Heidi Wrobel said she never requested police presence and instead had contacted the Fairbanks Mobile Crisis team in hopes of receiving more specialized support.

But she said Alaska State Troopers (AST) became increasingly involved: The crisis team obtained a court order to transport Philip Wrobel for an evaluation, and she anticipated them to follow up, but Troopers brought an armored vehicle and lined the street that night instead.

She said the response was completely inappropriate and seemed more like a movie scene than professional policing.

“It’s like they brought the entire arsenal with them [to] try everything out,” she said.

An armored police vehicle shines lights onto the front of the Wrobel's home Oct. 12, 2023.
Photo courtesy of Heidi Wrobel
An armored police vehicle shines lights onto the front of the Wrobels' home Oct. 12, 2023.

Anchorage-based attorney Jeff Barber is one of the lawyers representing Philip Wrobel, and he said the state made the final judgment offer soon after releasing incident reports to the plaintiffs earlier this summer.

“We didn’t know who did what until they released it, and then all of the sudden we’ve got incident reports from all the different people involved,” he told KUAC Monday.

Originally, the lawsuit didn’t identify specific officers, instead calling them John Does. Now, an amended complaint names nine members of law enforcement who plaintiffs believe participated in excessive force.

The identified defendants are AST Captain Eric Spitzer, AST Lieutenant Michael Roberts, AST Trooper Trevor Norris, AST Trooper Brian Hibbs, University of Alaska Fairbanks Police Department Officer Kelly Copeland, Fairbanks Police Department Officer Cody Taylor, DPS Deputy Fire Marshal Kyle Carrington, AST Sergeant Lucas Altepeter and AST Investigator Nicholas Sailer.

In addition to claims against the police, the original and amended complaints contain allegations about standards at the Department of Public Safety. The suit says officers were inadequately trained and were following outdated procedures that discriminate against people suffering from mental illness.

The two parties are at odds about whether their agreement resolves the allegations against the state department and the individual officers, or just the state.

“Our position is that we can still persist and maintain those claims against the officers involved in the incident,” Barber said. “There’s some things that the state’s liable for and some things that the officers, individually, are liable for.”

A spokesperson for the Alaska Department of Law didn’t respond to a request for comment, but court documents indicate that the state takes the opposite position, arguing that the judgment concludes the claims against both the state and members of law enforcement.

In their settlement offer, state attorneys wrote that the judgment is a compromise and “not to be construed as an admission of any negligence or breach of any duty or any fault or liability.”

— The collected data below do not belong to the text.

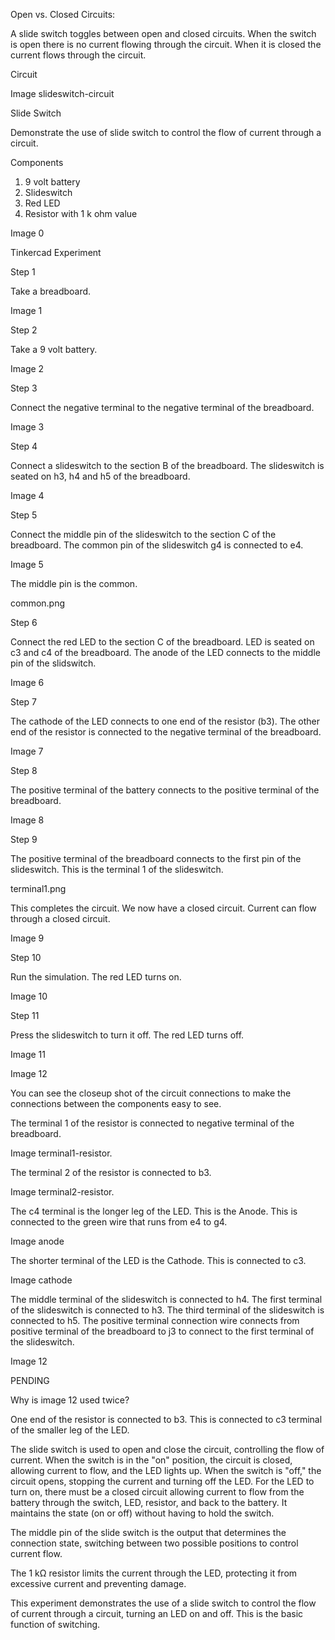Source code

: Open vs. Closed Circuits:

A slide switch toggles between open and closed circuits. When the switch is open there is no current flowing through the circuit. When it is closed the current flows through the circuit.

Circuit

Image slideswitch-circuit

Slide Switch

Demonstrate the use of slide switch to control the flow of current through a circuit.

Components

1. 9 volt battery
2. Slideswitch
3. Red LED
4. Resistor with 1 k ohm value

Image 0

Tinkercad Experiment

Step 1

Take a breadboard.

Image 1

Step 2

Take a 9 volt battery.

Image 2

Step 3

Connect the negative terminal to the negative terminal of the breadboard.

Image 3

Step 4

Connect a slideswitch to the section B of the breadboard. The slideswitch is seated on h3, h4 and h5 of the breadboard.

Image 4

Step 5

Connect the middle pin of the slideswitch to the section C of the breadboard. The common pin of the slideswitch g4 is connected to e4.

Image 5

The middle pin is the common.

common.png

Step 6

Connect the red LED to the section C of the breadboard. LED is seated on c3 and c4 of the breadboard. The anode of the LED connects to the middle pin of the slidswitch.

Image 6

Step 7

The cathode of the LED connects to one end of the resistor (b3). The other end of the resistor is connected to the negative terminal of the breadboard.

Image 7

Step 8

The positive terminal of the battery connects to the positive terminal of the breadboard.

Image 8

Step 9

The positive terminal of the breadboard connects to the first pin of the slideswitch. This is the terminal 1 of the slideswitch.

terminal1.png

This completes the circuit. We now have a closed circuit. Current can flow through a closed circuit.

Image 9

Step 10

Run the simulation. The red LED turns on.

Image 10

Step 11

Press the slideswitch to turn it off. The red LED turns off.

Image 11

Image 12

You can see the closeup shot of the circuit connections to make the connections between the components easy to see.

The terminal 1 of the resistor is connected to negative terminal of the breadboard.

Image terminal1-resistor.

The terminal 2 of the resistor is connected to b3.

Image terminal2-resistor.

The c4 terminal is the longer leg of the LED. This is the Anode. This is connected to the green wire that runs from e4 to g4.

Image anode

The shorter terminal of the LED is the Cathode. This is connected to c3.

Image cathode

The middle terminal of the slideswitch is connected to h4. The first terminal of the slideswitch is connected to h3. The third terminal of the slideswitch is connected to h5. The positive terminal connection wire connects from positive terminal of the breadboard to j3 to connect to the first terminal of the slideswitch.

Image 12

PENDING

Why is image 12 used twice?

One end of the resistor is connected to b3. This is connected to c3 terminal of the smaller leg of the LED.

The slide switch is used to open and close the circuit, controlling the flow of current. When the switch is in the "on" position, the circuit is closed, allowing current to flow, and the LED lights up. When the switch is "off," the circuit opens, stopping the current and turning off the LED. For the LED to turn on, there must be a closed circuit allowing current to flow from the battery through the switch, LED, resistor, and back to the battery. It maintains the state (on or off) without having to hold the switch.

The middle pin of the slide switch is the output that determines the connection state, switching between two possible positions to control current flow.

The 1 kΩ resistor limits the current through the LED, protecting it from excessive current and preventing damage.

This experiment demonstrates the use of a slide switch to control the flow of current through a circuit, turning an LED on and off. This is the basic function of switching.
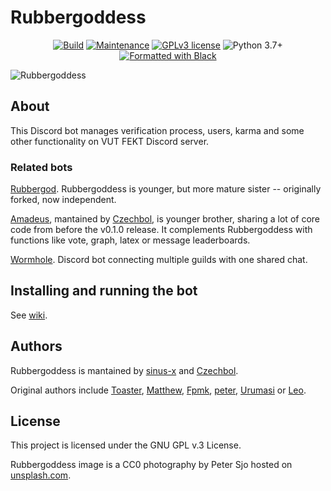 # Rubbergoddess

<p align="center">
  <!-- Build status -->
  <a href="https://github.com/sinus-x/rubbergoddess/actions?query=workflow%3ARubbergoddess"><img src="https://github.com/sinus-x/rubbergoddess/workflows/Rubbergoddess/badge.svg?branch=master" alt="Build" /></a>
  <!-- Mantained? -->
  <a href="https://github.com/sinus-x/rubbergoddess/graphs/commit-activity"><img src="https://img.shields.io/badge/Maintained%3F-yes-brightgreen.svg" alt="Maintenance" /></a>
  <!-- License -->
  <a href="https://github.com/sinus-x/rubbergoddess/blob/master/LICENSE"><img src="https://img.shields.io/badge/License-GPLv3-brightgreen.svg" alt="GPLv3 license" /></a>
  <!-- Python version -->
  <img src="https://img.shields.io/badge/python-3.7+-blue.svg" alt="Python 3.7+" />
  <!-- Black -->
  <a href="https://github.com/psf/black"><img src="https://img.shields.io/badge/code%20style-black-000000.svg" alt="Formatted with Black" /></a>
</p>

![Rubbergoddess](https://repository-images.githubusercontent.com/238499660/ec829180-4868-11ea-948c-199e65da1347)

## About

This Discord bot manages verification process, users, karma and some other functionality on VUT FEKT
Discord server.

### Related bots
[Rubbergod]. Rubbergoddess is younger, but more mature sister -- originally forked, now independent.

[Amadeus], mantained by [Czechbol], is younger brother, sharing a lot of core code from before the
v0.1.0 release. It complements Rubbergoddess with functions like vote, graph, latex or message
leaderboards.

[Wormhole]. Discord bot connecting multiple guilds with one shared chat.

## Installing and running the bot

See [wiki](https://github.com/sinus-x/rubbergoddess/wiki).

## Authors

Rubbergoddess is mantained by [sinus-x] and [Czechbol].

Original authors include [Toaster](https://github.com/toaster192),
[Matthew](https://github.com/matejsoroka), [Fpmk](https://github.com/TheGreatfpmK),
[peter](https://github.com/peterdragun), [Urumasi](https://github.com/Urumasi)
or [Leo](https://github.com/ondryaso).

## License

This project is licensed under the GNU GPL v.3 License.

Rubbergoddess image is a CC0 photography by Peter Sjo hosted on
[unsplash.com](https://unsplash.com/photos/Nxy-6QwGMzA).


[sinus-x]: https://github.com/sinus-x
[Czechbol]: https://github.com/Czechbol
[Rubbergod]: https://github.com/Toaster192/rubbergod
[Amadeus]: https://github.com/Czechbol/Amadeus
[Wormhole]: https://github.com/sinus-x/discord-wormhole
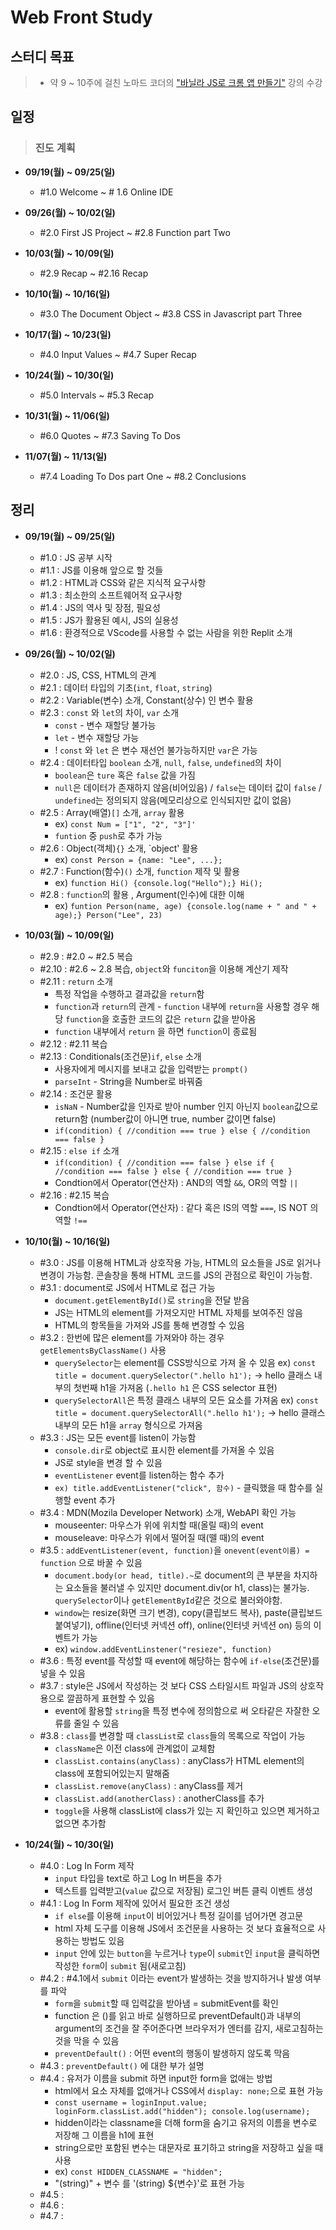# Web Front Study
## 스터디 목표
> * 약 9 ~ 10주에 걸친 노마드 코더의 ["바닐라 JS로 크롬 앱 만들기"](https://nomadcoders.co/javascript-for-beginners/lobby) 강의 수강


## 일정
> ### **진도 계획**
> 
* **09/19(월) ~ 09/25(일)**
  * #1.0 Welcome ~ # 1.6 Online IDE
  
* **09/26(월) ~ 10/02(일)**
  * #2.0 First JS Project ~ #2.8 Function part Two
  
* **10/03(월) ~ 10/09(일)**
  * #2.9 Recap ~ #2.16 Recap
  
* **10/10(월) ~ 10/16(일)** 
  * #3.0 The Document Object ~ #3.8 CSS in Javascript part Three
  
* **10/17(월) ~ 10/23(일)** 
  * #4.0 Input Values ~ #4.7 Super Recap
  
* **10/24(월) ~ 10/30(일)**
  * #5.0 Intervals ~ #5.3 Recap
  
* **10/31(월) ~ 11/06(일)**
  * #6.0 Quotes ~ #7.3 Saving To Dos
  
* **11/07(월) ~ 11/13(일)**
  * #7.4 Loading To Dos part One ~ #8.2 Conclusions


## 정리
* **09/19(월) ~ 09/25(일)**
  
  * #1.0 : JS 공부 시작
  * #1.1 : JS를 이용해 앞으로 할 것들
  * #1.2 : HTML과 CSS와 같은 지식적 요구사항
  * #1.3 : 최소한의 소프트웨어적 요구사항
  * #1.4 : JS의 역사 및 장점, 필요성
  * #1.5 : JS가 활용된 예시, JS의 실용성
  * #1.6 : 환경적으로 VScode를 사용할 수 없는 사람을 위한 Replit 소개
 
* **09/26(월) ~ 10/02(일)**

  * #2.0 : JS, CSS, HTML의 관계
  * #2.1 : 데이터 타입의 기초(`int`, `float`, `string`)
  * #2.2 : Variable(변수) 소개, Constant(상수) 인 변수 활용
  * #2.3 : `const` 와 `let`의 차이, `var` 소개
    * `const` - 변수 재할당 불가능
    * `let` - 변수 재할당 가능
    * ! `const` 와 `let` 은 변수 재선언 불가능하지만 `var`은 가능
  * #2.4 : 데이터타입 `boolean` 소개, `null`, `false`, `undefined`의 차이
    * `boolean`은 `ture` 혹은 `false` 값을 가짐
    * `null`은 데이터가 존재하지 않음(비어있음) / `false`는 데이터 값이 `false` / `undefined`는 정의되지 않음(메모리상으로 인식되지만 값이 없음) 
  * #2.5 : Array(배열)`[]` 소개, `array` 활용
    * ex) `const Num = ["1", "2", "3"]'`
    * `funtion` 중 `push`로 추가 가능
  * #2.6 : Object(객체)`{}` 소개, `object' 활용
    * ex) `const Person = {name: "Lee", ...};`
  * #2.7 : Function(함수)`()` 소개, `function` 제작 및 활용
    * ex) `function Hi() {console.log("Hello");} Hi();`
  * #2.8 : `function`의 활용 , Argument(인수)에 대한 이해
    * ex) `funtion Person(name, age) {console.log(name + " and " + age);} Person("Lee", 23)`

* **10/03(월) ~ 10/09(일)**

  * #2.9 : #2.0 ~ #2.5 복습
  * #2.10 : #2.6 ~ 2.8 복습, `object`와 `funciton`을 이용해 계산기 제작
  * #2.11 : `return` 소개
    * 특정 작업을 수행하고 결과값을 `return`함
    * `function`과 `return`의 관계 - `function` 내부에 `return`을 사용할 경우 해당 `function`을 호출한 코드의 값은 `return` 값을 받아옴
    * `function` 내부에서 `return` 을 하면 `function`이 종료됨
  * #2.12 : #2.11 복습
  * #2.13 : Conditionals(조건문)`if`, `else` 소개
    * 사용자에게 메시지를 보내고 값을 입력받는 `prompt()`
    * `parseInt` - String을 Number로 바꿔줌
  * #2.14 : 조건문 활용
    * `isNaN` - Number값을 인자로 받아 number 인지 아닌지 `boolean`값으로 return함 (number값이 아니면 true, number 값이면 false)
    * `if(condition) { //condition === true } else { //condition === false }`
  * #2.15 : `else if` 소개
    * `if(condition) { //condition === false } else if { //condition === false } else { //condition === true }`
    * Condtion에서 Operator(연산자) :  AND의 역할 `&&`, OR의 역할 `||`
  * #2.16 : #2.15 복습
    * Condtion에서 Operator(연산자) : 같다 혹은 IS의 역할 `===`, IS NOT 의 역할 `!==`
    
 * **10/10(월) ~ 10/16(일)**
   
   * #3.0 : JS를 이용해 HTML과 상호작용 가능, HTML의 요소들을 JS로 읽거나 변경이 가능함. 콘솔창을 통해 HTML 코드를 JS의 관점으로 확인이 가능함.
   * #3.1 : document로 JS에서 HTML로 접근 가능
     * `document.getElementById()`로 `string`을 전달 받음
     * JS는 HTML의 element를 가져오지만 HTML 자체를 보여주진 않음
     * HTML의 항목들을 가져와 JS를 통해 변경할 수 있음
   * #3.2 : 한번에 많은 element를 가져와야 하는 경우 `getElementsByClassName()` 사용
     * `querySelector`는 element를 CSS방식으로 가져 올 수 있음 
         ex) `const title = document.querySelector(".hello h1');` -> hello 클래스 내부의 첫번째 h1을 가져옴 (`.hello h1` 은 CSS selector 표현)
     * `querySelectorAll`은 특정 클래스 내부의 모든 요소를 가져옴
         ex) `const title = document.querySelectorAll(".hello h1');` -> hello 클래스 내부의 모든 h1을 `array` 형식으로 가져옴
   * #3.3 : JS는 모든 event를 listen이 가능함
     * `console.dir`로 object로 표시한 element를 가져올 수 있음
     * JS로 style을 변경 할 수 있음
     * `eventListener` event를 listen하는 함수 추가
     * `ex) title.addEventListener("click", 함수)` - 클릭했을 때 함수를 실행할 event 추가
   * #3.4 : MDN(Mozila Developer Network) 소개, WebAPI 확인 가능
     * mouseenter: 마우스가 위에 위치할 때(올릴 때)의 event
     * mouseleave: 마우스가 위에서 떨어질 때(뗄 때)의 event
   * #3.5 : `addEventListener(event, function)`을 `onevent(event이름) = function` 으로 바꿀 수 있음
     * `document.body(or head, title).~`로 document의 큰 부분을 차지하는 요소들을 불러낼 수 있지만 document.div(or h1, class)는 불가능. `querySelector`이나 `getElementById`같은 것으로 불러와야함.
     * `window`는 resize(화면 크기 변경), copy(클립보드 복사), paste(클립보드 붙여넣기), offline(인터넷 커넥션 off), online(인터넷 커넥션 on) 등의 이벤트가 가능
     * ex) `window.addEventLinstener("resieze", function)`
   * #3.6 : 특정 event를 작성할 때 event에 해당하는 함수에 `if-else`(조건문)를 넣을 수 있음
   * #3.7 : style은 JS에서 작성하는 것 보다 CSS 스타일시트 파일과 JS의 상호작용으로 깔끔하게 표현할 수 있음  
     * event에 활용할 `string`을 특정 변수에 정의함으로 써 오타같은 자잘한 오류를 줄일 수 있음
   * #3.8 : `class`를 변경할 때 `classList`로 `class`들의 목록으로 작업이 가능
     * `className`은 이전 class에 관계없이 교체함
     * `classList.contains(anyClass)` : anyClass가 HTML element의 class에 포함되어있는지 말해줌
     * `classList.remove(anyClass)` : anyClass를 제거
     * `classList.add(anotherClass)` : anotherClass를 추가
     * `toggle`을 사용해 classList에 class가 있는 지 확인하고 있으면 제거하고 없으면 추가함

 * **10/24(월) ~ 10/30(일)**
   
   * #4.0 : Log In Form 제작
     * `input` 타입을 text로 하고 Log In 버튼을 추가
     * 텍스트를 입력받고(`value` 값으로 저장됨) 로그인 버튼 클릭 이벤트 생성
   * #4.1 : Log In Form 제작에 있어서 필요한 조건 생성
     * `if else`를 이용해 `input`이 비어있거나 특정 길이를 넘어가면 경고문
     * html 자체 도구를 이용해 JS에서 조건문을 사용하는 것 보다 효율적으로 사용하는 방법도 있음
     * `input` 안에 있는 `button`을 누르거나 `type`이 `submit`인 `input`을 클릭하면 작성한 `form`이 `submit` 됨(새로고침)
   * #4.2 : #4.1에서 `submit` 이라는 event가 발생하는 것을 방지하거나 발생 여부를 파악
     * `form`을 `submit`할 때 입력값을 받아냄 = submitEvent를 확인
     * function 은 ()를 읽고 바로 실행하므로 preventDefault()과 내부의 argument의 조건을 잘 주어준다면 브라우저가 엔터를 감지, 새로고침하는 것을 막을 수 있음
     * `preventDefault()` : 어떤 event의 행동이 발생하지 않도록 막음
   * #4.3 : `preventDefault()` 에 대한 부가 설명
   * #4.4 : 유저가 이름을 submit 하면 input한 form을 없애는 방법
     * html에서 요소 자체를 없애거나 CSS에서 `display: none;`으로 표현 가능
     * `const username = loginInput.value; loginForm.classList.add("hidden"); console.log(username);`
     * hidden이라는 classname을 더해 form을 숨기고 유저의 이름을 변수로 저장해 그 이름을 h1에 표현
     * string으로만 포함된 변수는 대문자로 표기하고 string을 저장하고 싶을 때 사용
      * ex) `const HIDDEN_CLASSNAME = "hidden";`
     * "(string)" + 변수 를 '(string) ${변수}'로 표현 가능
   * #4.5 : 
   * #4.6 : 
   * #4.7 : 
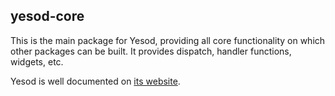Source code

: ## yesod-core

This is the main package for Yesod, providing all core functionality on which
other packages can be built. It provides dispatch, handler functions, widgets,
etc.

Yesod is well documented on [its website](http://www.yesodweb.com/).
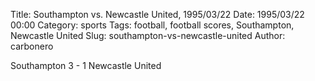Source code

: Title: Southampton vs. Newcastle United, 1995/03/22
Date: 1995/03/22 00:00
Category: sports
Tags: football, football scores, Southampton, Newcastle United
Slug: southampton-vs-newcastle-united
Author: carbonero


Southampton 3 - 1 Newcastle United
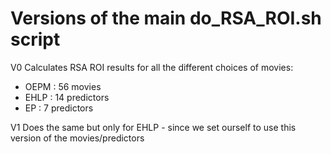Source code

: # Versions of the main do_RSA_ROI.sh script

V0 
Calculates RSA ROI results for all the different choices of movies:
- OEPM : 56 movies
- EHLP : 14 predictors
- EP   : 7 predictors

V1
Does the same but only for EHLP - since we set ourself to use this version of
the movies/predictors

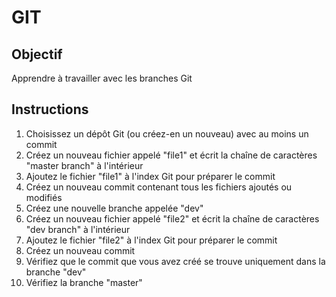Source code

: # GIT

## Objectif
Apprendre à travailler avec les branches Git

## Instructions

1. Choisissez un dépôt Git (ou créez-en un nouveau) avec au moins un commit
2. Créez un nouveau fichier appelé "file1" et écrit la chaîne de caractères "master branch" à l'intérieur
3. Ajoutez le fichier "file1" à l'index Git pour préparer le commit
4. Créez un nouveau commit contenant tous les fichiers ajoutés ou modifiés 
5. Créez une nouvelle branche appelée "dev"
6. Créez un nouveau fichier appelé "file2" et écrit la chaîne de caractères "dev branch" à l'intérieur
7. Ajoutez le fichier "file2" à l'index Git pour préparer le commit
8. Créez un nouveau commit
9. Vérifiez que le commit que vous avez créé se trouve uniquement dans la branche "dev"
10. Vérifiez la branche "master"








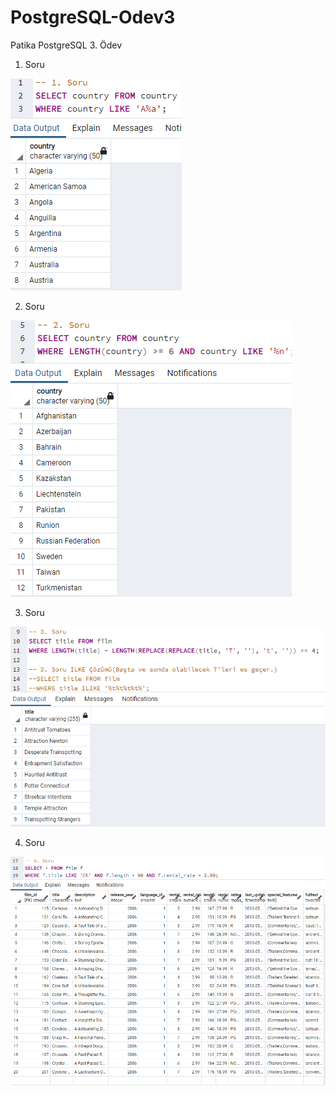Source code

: # PostgreSQL-Odev3
Patika PostgreSQL 3. Ödev

1. Soru

![](/images/1.png)

2. Soru

![](/images/2.png)

3. Soru

![](/images/3.png)

4. Soru

![](/images/4.png)
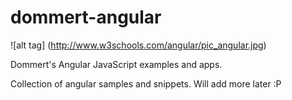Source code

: # dommert-angular

![alt tag] (http://www.w3schools.com/angular/pic_angular.jpg)

Dommert's Angular JavaScript examples and apps. 

Collection of angular samples and snippets. 
Will add more later :P
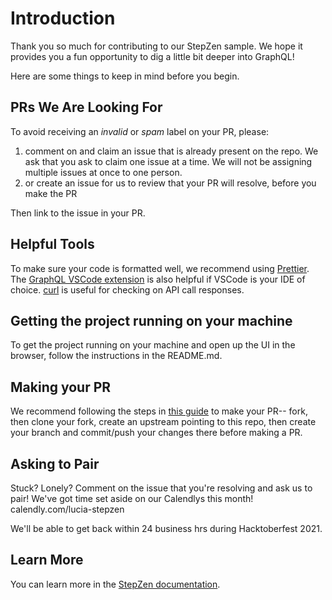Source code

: # Introduction

Thank you so much for contributing to our StepZen sample. We hope it provides you a fun opportunity to dig a little bit deeper into GraphQL! 

Here are some things to keep in mind before you begin.

## PRs We Are Looking For

To avoid receiving an _invalid_ or _spam_ label on your PR, please:
1. comment on and claim an issue that is already present on the repo. We ask that you ask to claim one issue at a time. We will not be assigning multiple issues at once to one person.
2. or create an issue for us to review that your PR will resolve, before you make the PR

Then link to the issue in your PR. 

## Helpful Tools

To make sure your code is formatted well, we recommend using [Prettier](https://prettier.io/). 
The [GraphQL VSCode extension](https://marketplace.visualstudio.com/items?itemName=GraphQL.vscode-graphql) is also helpful if VSCode is your IDE of choice.
[curl](https://curl.se/) is useful for checking on API call responses.

## Getting the project running on your machine
To get the project running on your machine and open up the UI in the browser, follow the instructions in the README.md. 

## Making your PR

We recommend following the steps in [this guide](https://www.dataschool.io/how-to-contribute-on-github/) to make your PR-- fork, then clone your fork, create an upstream pointing to this repo, then create your branch and commit/push your changes there before making a PR. 

## Asking to Pair
Stuck? Lonely? Comment on the issue that you're resolving and ask us to pair! We've got time set aside on our Calendlys this month!
calendly.com/lucia-stepzen

We'll be able to get back within 24 business hrs during Hacktoberfest 2021.

## Learn More
You can learn more in the [StepZen documentation](https://stepzen.com/docs).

For the Wrobels, that wasn’t a dealbreaker. Heidi Wrobel said the $500,000 may not feel like justice, but that it’s still some sort of result for the family.

“They didn’t have to verbally admit to it. They made the offer. They agreed to a half a million dollars. They were wrong. What they did was wrong,” she said.

She said she also hopes the suit continues against the police officers separately. As of Tuesday afternoon, online court records suggested that the case is still open, though Temple – after signing off on the final judgment – deemed moot Barber’s amended complaint that named the individual officers.

AST spokesperson Austin McDaniel declined to answer questions about claims in the case or internal investigations, saying that he was unable to offer information outside of the legal process and that “[a]ll personnel information is confidential.”

McDaniel wrote in an email that the department provides eight hours of in-depth mental health response training to new Troopers at the academy in Sitka and “regularly provides recurring and more advanced training to Troopers throughout their career.”

This story has been updated to reflect that Heidi Wrobel found the damage to the windows on her and her husband's home rather than seeing that damage happen.